- TASK BRIEF
In the entries below, count every line that has the string "left", and answer with that count alone.
#### SUPPLIED DATA
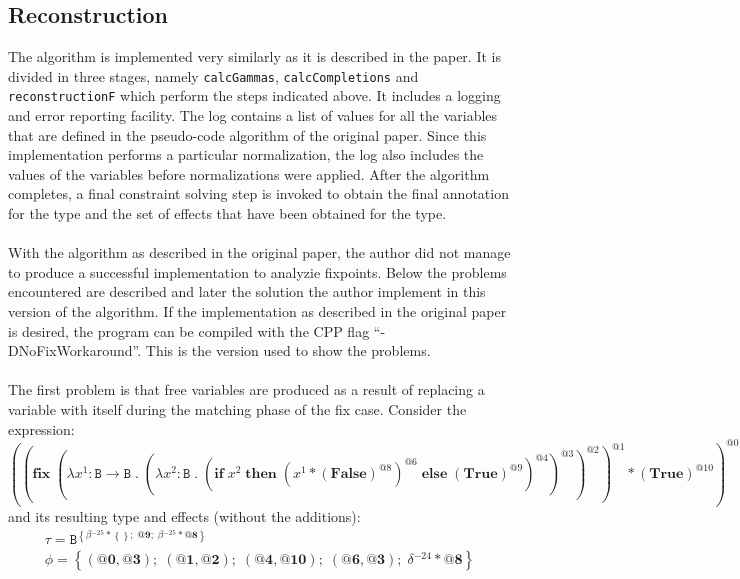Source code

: \documentclass[8pt]{extarticle}
\begin{document}
\subsection{Reconstruction}
The algorithm is implemented very similarly as it is described in the paper. It is divided in three stages, namely \verb+calcGammas+, \verb+calcCompletions+ and \verb+reconstructionF+ which perform the steps indicated above. It includes a logging and error reporting facility. The log contains a list of values for all the variables that are defined in the pseudo-code algorithm of the original paper. Since this implementation performs a particular normalization, the log also includes the values of the variables before normalizations were applied. After the algorithm completes, a final constraint solving step is invoked to obtain the final annotation for the type and the set of effects that have been obtained for the type.
\\\\
With the algorithm as described in the original paper, the author did not manage to produce a successful implementation to analyzie fixpoints. Below the problems encountered are described and later the solution the author implement in this version of the algorithm. If the implementation as described in the original paper is desired, the program can be compiled with the CPP flag ``-DNoFixWorkaround''. This is the version used to show the problems.
\\\\
The first problem is that free variables are produced as a result of replacing a variable with itself during the matching phase of the fix case. Consider the expression:
\[
\left(\left(\mathbf{fix}\;{}\left(\lambda{}x^{1}:\mathtt{B}\to{}\mathtt{B}\;{}.\;{}\left(\lambda{}x^{2}:\mathtt{B}\;{}.\;{}\left(\mathbf{if}\;{}x^{2}\;{}\mathbf{then}\;{}\left(x^{1}*\left(\mathbf{False}\right)^{\mathit{@8}}\right)^{\mathit{@6}}\;{}\mathbf{else}\;{}\left(\mathbf{True}\right)^{\mathit{@9}}\right)^{\mathit{@4}}\right)^{\mathit{@3}}\right)^{\mathit{@2}}\right)^{\mathit{@1}}*\left(\mathbf{True}\right)^{\mathit{@10}}\right)^{\mathit{@0}}
\]
and its resulting type and effects (without the additions):
\[
\begin{array}{c}
\tau=\mathtt{B}^{\left\{\beta{}^{-25}*\left\{\right\};\;{}\textbf{@9};\;{}\beta{}^{-25}*\textbf{@8}\right\}} \\
\phi=\left\{\left(\textbf{@0},\textbf{@3}\right);\;{}\left(\textbf{@1},\textbf{@2}\right);\;{}\left(\textbf{@4},\textbf{@10}\right);\;{}\left(\textbf{@6},\textbf{@3}\right);\;{}\delta{}^{-24}*\textbf{@8}\right\}
\end{array}
\]
\end{document}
########
- SOLVED EXERCISE
3